- **Exercise description**
Lines from the line with "integration testing with" to the line with "Run-stage is outputted" in the entries below, and only those, must be output exactly, with both ends included.

- **Dataset content**
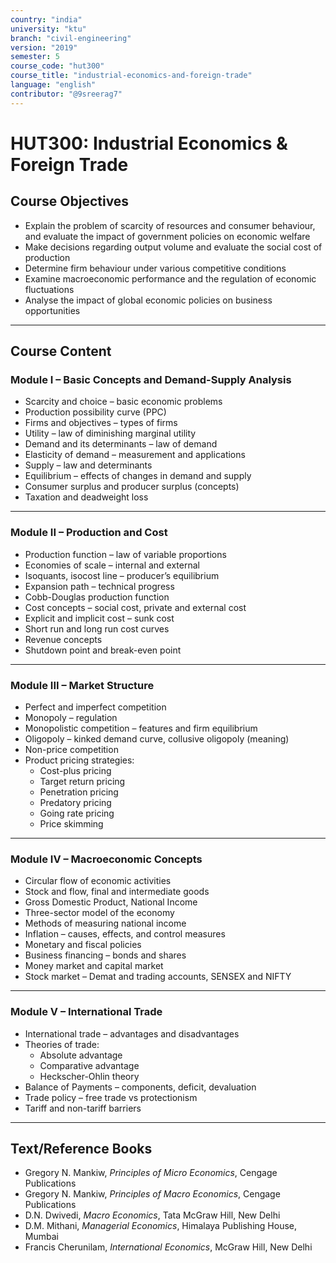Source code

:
 ```yaml
---
country: "india"
university: "ktu"
branch: "civil-engineering"
version: "2019"
semester: 5
course_code: "hut300"
course_title: "industrial-economics-and-foreign-trade"
language: "english"
contributor: "@9sreerag7"
---
```


# HUT300: Industrial Economics & Foreign Trade

## Course Objectives

- Explain the problem of scarcity of resources and consumer behaviour, and evaluate the impact of government policies on economic welfare  
- Make decisions regarding output volume and evaluate the social cost of production  
- Determine firm behaviour under various competitive conditions  
- Examine macroeconomic performance and the regulation of economic fluctuations  
- Analyse the impact of global economic policies on business opportunities  

---

## Course Content

### Module I – Basic Concepts and Demand-Supply Analysis

- Scarcity and choice – basic economic problems  
- Production possibility curve (PPC)  
- Firms and objectives – types of firms  
- Utility – law of diminishing marginal utility  
- Demand and its determinants – law of demand  
- Elasticity of demand – measurement and applications  
- Supply – law and determinants  
- Equilibrium – effects of changes in demand and supply  
- Consumer surplus and producer surplus (concepts)  
- Taxation and deadweight loss  

---

### Module II – Production and Cost

- Production function – law of variable proportions  
- Economies of scale – internal and external  
- Isoquants, isocost line – producer’s equilibrium  
- Expansion path – technical progress  
- Cobb-Douglas production function  
- Cost concepts – social cost, private and external cost  
- Explicit and implicit cost – sunk cost  
- Short run and long run cost curves  
- Revenue concepts  
- Shutdown point and break-even point  

---

### Module III – Market Structure

- Perfect and imperfect competition  
- Monopoly – regulation  
- Monopolistic competition – features and firm equilibrium  
- Oligopoly – kinked demand curve, collusive oligopoly (meaning)  
- Non-price competition  
- Product pricing strategies:  
  - Cost-plus pricing  
  - Target return pricing  
  - Penetration pricing  
  - Predatory pricing  
  - Going rate pricing  
  - Price skimming  

---

### Module IV – Macroeconomic Concepts

- Circular flow of economic activities  
- Stock and flow, final and intermediate goods  
- Gross Domestic Product, National Income  
- Three-sector model of the economy  
- Methods of measuring national income  
- Inflation – causes, effects, and control measures  
- Monetary and fiscal policies  
- Business financing – bonds and shares  
- Money market and capital market  
- Stock market – Demat and trading accounts, SENSEX and NIFTY  

---

### Module V – International Trade

- International trade – advantages and disadvantages  
- Theories of trade:  
  - Absolute advantage  
  - Comparative advantage  
  - Heckscher-Ohlin theory  
- Balance of Payments – components, deficit, devaluation  
- Trade policy – free trade vs protectionism  
- Tariff and non-tariff barriers  

---

## Text/Reference Books

- Gregory N. Mankiw, *Principles of Micro Economics*, Cengage Publications  
- Gregory N. Mankiw, *Principles of Macro Economics*, Cengage Publications  
- D.N. Dwivedi, *Macro Economics*, Tata McGraw Hill, New Delhi  
- D.M. Mithani, *Managerial Economics*, Himalaya Publishing House, Mumbai  
- Francis Cherunilam, *International Economics*, McGraw Hill, New Delhi  
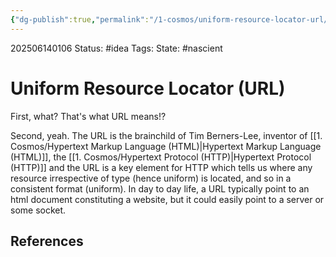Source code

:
 ```yaml
---
{"dg-publish":true,"permalink":"/1-cosmos/uniform-resource-locator-url/","created":"2025-06-14T01:06:55.427-04:00","updated":"2025-06-14T01:11:49.014-04:00"}
---
```


202506140106
Status: #idea
Tags: 
State: #nascient
# Uniform Resource Locator (URL)
First, what? That's what URL means!?

Second, yeah. The URL is the brainchild of Tim Berners-Lee, inventor of [[1. Cosmos/Hypertext Markup Language (HTML)\|Hypertext Markup Language (HTML)]], the [[1. Cosmos/Hypertext Protocol (HTTP)\|Hypertext Protocol (HTTP)]] and the URL is a key element for HTTP which tells us where any resource irrespective of type (hence uniform) is located, and so in a consistent format (uniform). In day to day life, a URL typically point to an html document constituting a website, but it could easily point to a server or some socket.


## References
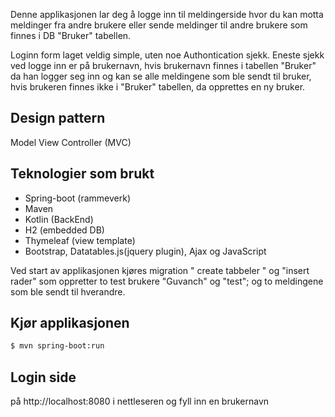 Denne applikasjonen lar deg å logge inn til meldingerside hvor du kan motta meldinger fra andre brukere eller
sende meldinger til andre brukere som finnes i DB "Bruker" tabellen.

Loginn form laget veldig simple, uten noe Authontication sjekk.
Eneste sjekk ved logge inn er på brukernavn, hvis brukernavn finnes i tabellen "Bruker" da han logger seg inn og kan se alle meldingene som ble sendt til bruker,
hvis brukeren finnes ikke i "Bruker" tabellen, da opprettes en ny bruker.

## Design pattern 
Model View Controller (MVC)

## Teknologier som brukt
* Spring-boot (rammeverk)
* Maven
* Kotlin (BackEnd)
* H2 (embedded DB)
* Thymeleaf (view template)
* Bootstrap, Datatables.js(jquery plugin), Ajax og JavaScript



Ved start av applikasjonen kjøres migration " create tabbeler " og "insert rader" 
som oppretter to test brukere "Guvanch" og "test";
og to meldingene som ble sendt til hverandre.

## Kjør applikasjonen
```bash
$ mvn spring-boot:run
```

## Login side
 på  http://localhost:8080 i nettleseren og fyll inn en brukernavn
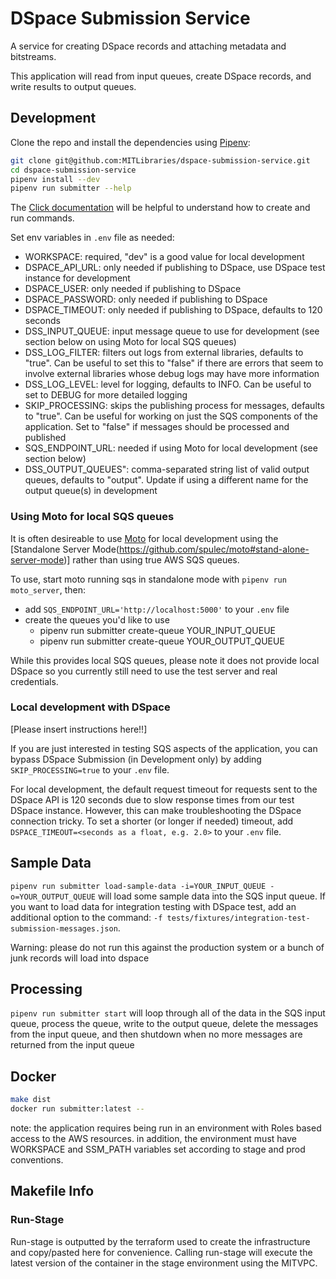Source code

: # DSpace Submission Service

A service for creating DSpace records and attaching metadata
and bitstreams.

This application will read from input queues, create DSpace records, and write
results to output queues.

## Development

Clone the repo and install the dependencies using [Pipenv](https://docs.pipenv.org/):

```bash
git clone git@github.com:MITLibraries/dspace-submission-service.git
cd dspace-submission-service
pipenv install --dev
pipenv run submitter --help
```

The [Click documentation](https://click.palletsprojects.com/en/8.0.x/quickstart/)
will be helpful to understand how to create and run commands.

Set env variables in `.env` file as needed:
- WORKSPACE: required, "dev" is a good value for local development
- DSPACE_API_URL: only needed if publishing to DSpace, use DSpace test instance for
  development
- DSPACE_USER: only needed if publishing to DSpace
- DSPACE_PASSWORD: only needed if publishing to DSpace
- DSPACE_TIMEOUT: only needed if publishing to DSpace, defaults to 120 seconds
- DSS_INPUT_QUEUE: input message queue to use for development (see section below on
  using Moto for local SQS queues)
- DSS_LOG_FILTER: filters out logs from external libraries, defaults to "true".
  Can be useful to set this to "false" if there are errors that seem to involve
  external libraries whose debug logs may have more information
- DSS_LOG_LEVEL: level for logging, defaults to INFO. Can be useful to set to DEBUG for
  more detailed logging
- SKIP_PROCESSING: skips the publishing process for messages, defaults to "true". Can
  be useful for working on just the SQS components of the application. Set to "false"
  if messages should be processed and published
- SQS_ENDPOINT_URL: needed if using Moto for local development (see section below)
- DSS_OUTPUT_QUEUES": comma-separated string list of valid output queues, defaults to
  "output". Update if using a different name for the output queue(s) in development

### Using Moto for local SQS queues

It is often desireable to use [Moto](https://github.com/spulec/moto) for local development using the [Standalone Server Mode(https://github.com/spulec/moto#stand-alone-server-mode)] rather than using true AWS SQS queues.

To use, start moto running sqs in standalone mode with `pipenv run moto_server`, then:

- add `SQS_ENDPOINT_URL='http://localhost:5000'` to your `.env` file
- create the queues you'd like to use
  - pipenv run submitter create-queue YOUR_INPUT_QUEUE
  - pipenv run submitter create-queue YOUR_OUTPUT_QUEUE

While this provides local SQS queues, please note it does not provide local DSpace so you currently still need to use the test server and real credentials.

### Local development with DSpace

[Please insert instructions here!!]

If you are just interested in testing SQS aspects of the application, you can bypass
DSpace Submission (in Development only) by adding `SKIP_PROCESSING=true` to your `.env`
file.

For local development, the default request timeout for requests sent to the DSpace API
is 120 seconds due to slow response times from our test DSpace instance. However, this
can make troubleshooting the DSpace connection tricky. To set a shorter (or longer if
needed) timeout, add `DSPACE_TIMEOUT=<seconds as a float, e.g. 2.0>` to your `.env`
file.

## Sample Data

`pipenv run submitter load-sample-data -i=YOUR_INPUT_QUEUE -o=YOUR_OUTPUT_QUEUE` will
load some sample data into the SQS input queue. If you want to load data for
integration testing with DSpace test, add an additional option to the command:
`-f tests/fixtures/integration-test-submission-messages.json`.

Warning: please do not run this against the production system or a bunch of junk records
will load into dspace

## Processing

`pipenv run submitter start` will loop through all of the data in the SQS input queue, process the queue,
write to the output queue, delete the messages from the input queue, and then shutdown when no
more messages are returned from the input queue

## Docker

```bash
make dist
docker run submitter:latest --
```

note: the application requires being run in an environment with Roles based access to the AWS resources. in addition, the environment must have WORKSPACE and SSM_PATH variables set according to stage and prod conventions.

## Makefile Info
### Run-Stage
Run-stage is outputted by the terraform used to create the infrastructure and copy/pasted here for convenience.
Calling run-stage will execute the latest version of the container in the stage environment using the MITVPC.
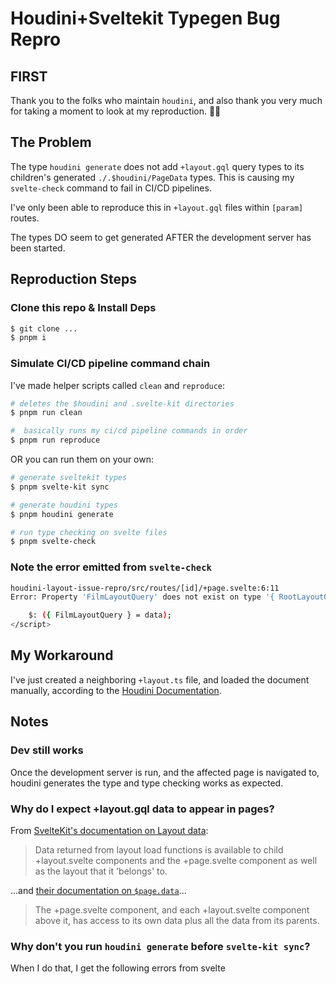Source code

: # Houdini+Sveltekit Typegen Bug Repro

## FIRST

Thank you to the folks who maintain `houdini`, and also thank you very much for taking a moment to look at my reproduction. 🙇‍♂️

## The Problem

The type `houdini generate` does not add `+layout.gql` query types to its children's generated `./.$houdini/PageData` types. This is causing my `svelte-check` command to fail in CI/CD pipelines.

I've only been able to reproduce this in `+layout.gql` files within `[param]` routes.

The types DO seem to get generated AFTER the development server has been started. 

## Reproduction Steps

### Clone this repo & Install Deps

```sh
$ git clone ... 
$ pnpm i
```

### Simulate CI/CD pipeline command chain

I've made helper scripts called `clean` and `reproduce`:

```sh
# deletes the $houdini and .svelte-kit directories
$ pnpm run clean

#  basically runs my ci/cd pipeline commands in order
$ pnpm run reproduce
```

OR you can run them on your own:

```sh
# generate sveltekit types
$ pnpm svelte-kit sync

# generate houdini types
$ pnpm houdini generate

# run type checking on svelte files
$ pnpm svelte-check
```

### Note the error emitted from `svelte-check`

```sh
houdini-layout-issue-repro/src/routes/[id]/+page.svelte:6:11
Error: Property 'FilmLayoutQuery' does not exist on type '{ RootLayoutQuery: RootLayoutQueryStore; }'. (ts)

    $: ({ FilmLayoutQuery } = data);
</script>
```

## My Workaround

I've just created a neighboring `+layout.ts` file, and loaded the document manually, according to the [Houdini Documentation](https://houdinigraphql.com/guides/working-with-graphql#manual-loads).

## Notes

### Dev still works

Once the development server is run, and the affected page is navigated to, houdini generates the type and type checking works as expected.

### Why do I expect +layout.gql data to appear in pages?

From [SvelteKit's documentation on Layout data](https://kit.svelte.dev/docs/load#layout-data):

> Data returned from layout load functions is available to child +layout.svelte components and the +page.svelte component as well as the layout that it 'belongs' to.

...and [their documentation on `$page.data`](https://kit.svelte.dev/docs/load#$page-data)...

> The +page.svelte component, and each +layout.svelte component above it, has access to its own data plus all the data from its parents.

### Why don't you run `houdini generate` before `svelte-kit sync`?

When I do that, I get the following errors from svelte










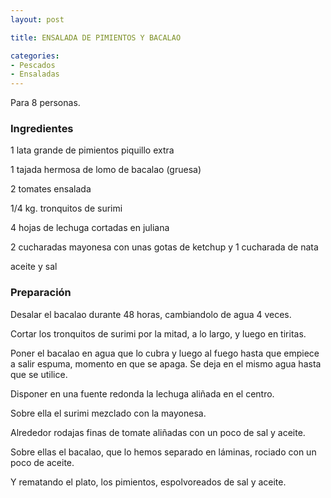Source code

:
 ```yaml
---
layout: post

title: ENSALADA DE PIMIENTOS Y BACALAO

categories:
- Pescados
- Ensaladas
---
```

Para 8 personas.

<h3>Ingredientes</h3>

1 lata grande de pimientos piquillo extra

1 tajada hermosa de lomo de bacalao (gruesa)

2 tomates ensalada

1/4 kg. tronquitos de surimi

4 hojas de lechuga cortadas en juliana

2 cucharadas mayonesa con unas gotas de ketchup y 1 cucharada de nata

aceite y sal

<h3>Preparación</h3>

Desalar el bacalao durante 48 horas, cambiandolo de agua 4 veces.

Cortar los tronquitos de surimi por la mitad, a lo largo, y luego en tiritas.

Poner el bacalao en agua que lo cubra y luego al fuego hasta que empiece a salir espuma, momento en que se apaga. Se deja en el mismo agua hasta que se utilice.

Disponer en una fuente redonda la lechuga aliñada en el centro.

Sobre ella el surimi mezclado con la mayonesa.

Alrededor rodajas finas de tomate aliñadas con un poco de sal y aceite.

Sobre ellas el bacalao, que lo hemos separado en láminas, rociado con un poco de aceite.

Y rematando el plato, los pimientos, espolvoreados de sal y aceite.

- **Problem solution**
integration testing with DSpace test, add an additional option to the command:
`-f tests/fixtures/integration-test-submission-messages.json`.

Warning: please do not run this against the production system or a bunch of junk records
will load into dspace

## Processing

`pipenv run submitter start` will loop through all of the data in the SQS input queue, process the queue,
write to the output queue, delete the messages from the input queue, and then shutdown when no
more messages are returned from the input queue

## Docker

```bash
make dist
docker run submitter:latest --
```

note: the application requires being run in an environment with Roles based access to the AWS resources. in addition, the environment must have WORKSPACE and SSM_PATH variables set according to stage and prod conventions.

## Makefile Info
### Run-Stage
Run-stage is outputted by the terraform used to create the infrastructure and copy/pasted here for convenience.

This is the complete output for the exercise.